◆ What the task requires ◆
Check each line of the material, and show the ones that include the word "https".

◆ Source material ◆
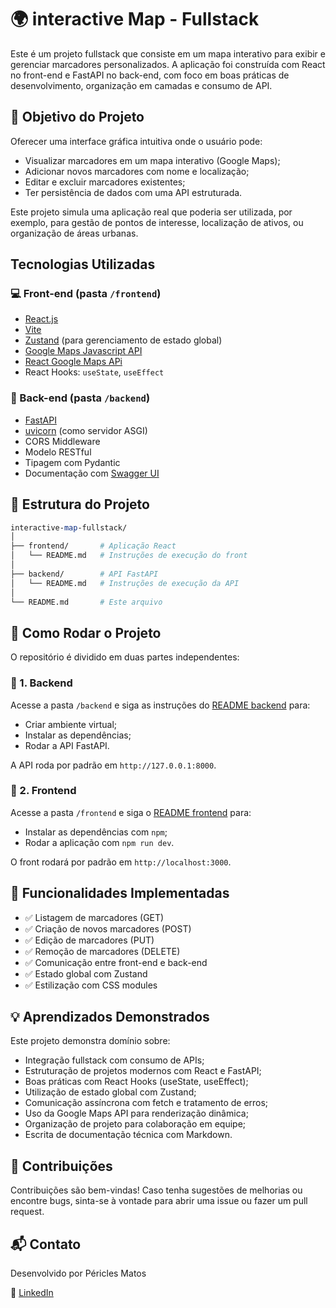 # 🌍 interactive Map - Fullstack
Este é um projeto fullstack que consiste em um mapa interativo para exibir e gerenciar marcadores personalizados. A aplicação foi construída com React no front-end e FastAPI no back-end, com foco em boas práticas de desenvolvimento, organização em camadas e consumo de API.

## 🚀 Objetivo do Projeto
Oferecer uma interface gráfica intuitiva onde o usuário pode:
- Visualizar marcadores em um mapa interativo (Google Maps);
- Adicionar novos marcadores com nome e localização;
- Editar e excluir marcadores existentes;
- Ter persistência de dados com uma API estruturada.

Este projeto simula uma aplicação real que poderia ser utilizada, por exemplo, para gestão de pontos de interesse, localização de ativos, ou organização de áreas urbanas.

## Tecnologias Utilizadas
### 💻 Front-end (pasta `/frontend`)
- [React.js](https://react.dev/)
- [Vite](https://vite.dev/)
- [Zustand](https://zustand-demo.pmnd.rs/) (para gerenciamento de estado global)
- [Google Maps Javascript API](https://developers.google.com/maps/documentation/javascript?hl=pt-br)
- [React Google Maps APi](https://www.npmjs.com/package/@react-google-maps/api)
- React Hooks: `useState`, `useEffect`
### 🐍 Back-end (pasta `/backend`)
- [FastAPI](https://fastapi.tiangolo.com/)
- [uvicorn](https://www.uvicorn.org/) (como servidor ASGI)
- CORS Middleware
- Modelo RESTful
- Tipagem com Pydantic
- Documentação com [Swagger UI](https://swagger.io/tools/swagger-ui/)

## 📂 Estrutura do Projeto
```perl
interactive-map-fullstack/
│
├── frontend/       # Aplicação React
│   └── README.md   # Instruções de execução do front
│
├── backend/        # API FastAPI
│   └── README.md   # Instruções de execução da API
│
└── README.md       # Este arquivo
```

## 📄 Como Rodar o Projeto
O repositório é dividido em duas partes independentes:

### 🔹 1. Backend
Acesse a pasta `/backend` e siga as instruções do [README backend](https://github.com/periclesmatos/interactive-map-fullstack/tree/main/backend#readme) para:
- Criar ambiente virtual;
- Instalar as dependências;
- Rodar a API FastAPI.

A API roda por padrão em `http://127.0.0.1:8000`.

### 🔹 2. Frontend
Acesse a pasta `/frontend` e siga o [README frontend](https://github.com/periclesmatos/interactive-map-fullstack/blob/main/frontend/README.md) para:
- Instalar as dependências com `npm`;
- Rodar a aplicação com `npm run dev`.

O front rodará por padrão em `http://localhost:3000`.

## 🔧 Funcionalidades Implementadas
- ✅ Listagem de marcadores (GET)
- ✅ Criação de novos marcadores (POST)
- ✅ Edição de marcadores (PUT)
- ✅ Remoção de marcadores (DELETE)
- ✅ Comunicação entre front-end e back-end
- ✅ Estado global com Zustand
- ✅ Estilização com CSS modules

## 💡 Aprendizados Demonstrados

Este projeto demonstra domínio sobre:
- Integração fullstack com consumo de APIs;
- Estruturação de projetos modernos com React e FastAPI;
- Boas práticas com React Hooks (useState, useEffect);
- Utilização de estado global com Zustand;
- Comunicação assíncrona com fetch e tratamento de erros;
- Uso da Google Maps API para renderização dinâmica;
- Organização de projeto para colaboração em equipe;
- Escrita de documentação técnica com Markdown.

## 🤝 Contribuições
Contribuições são bem-vindas! Caso tenha sugestões de melhorias ou encontre bugs, sinta-se à vontade para abrir uma issue ou fazer um pull request.

## 📬 Contato
Desenvolvido por Péricles Matos

🔗 [LinkedIn](https://www.linkedin.com/in/periclesm/)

◆ Written answer ◆
- [React.js](https://react.dev/)
- [Vite](https://vite.dev/)
- [Zustand](https://zustand-demo.pmnd.rs/) (para gerenciamento de estado global)
- [Google Maps Javascript API](https://developers.google.com/maps/documentation/javascript?hl=pt-br)
- [React Google Maps APi](https://www.npmjs.com/package/@react-google-maps/api)
- [FastAPI](https://fastapi.tiangolo.com/)
- [uvicorn](https://www.uvicorn.org/) (como servidor ASGI)
- Documentação com [Swagger UI](https://swagger.io/tools/swagger-ui/)
Acesse a pasta `/backend` e siga as instruções do [README backend](https://github.com/periclesmatos/interactive-map-fullstack/tree/main/backend#readme) para:
Acesse a pasta `/frontend` e siga o [README frontend](https://github.com/periclesmatos/interactive-map-fullstack/blob/main/frontend/README.md) para:
🔗 [LinkedIn](https://www.linkedin.com/in/periclesm/)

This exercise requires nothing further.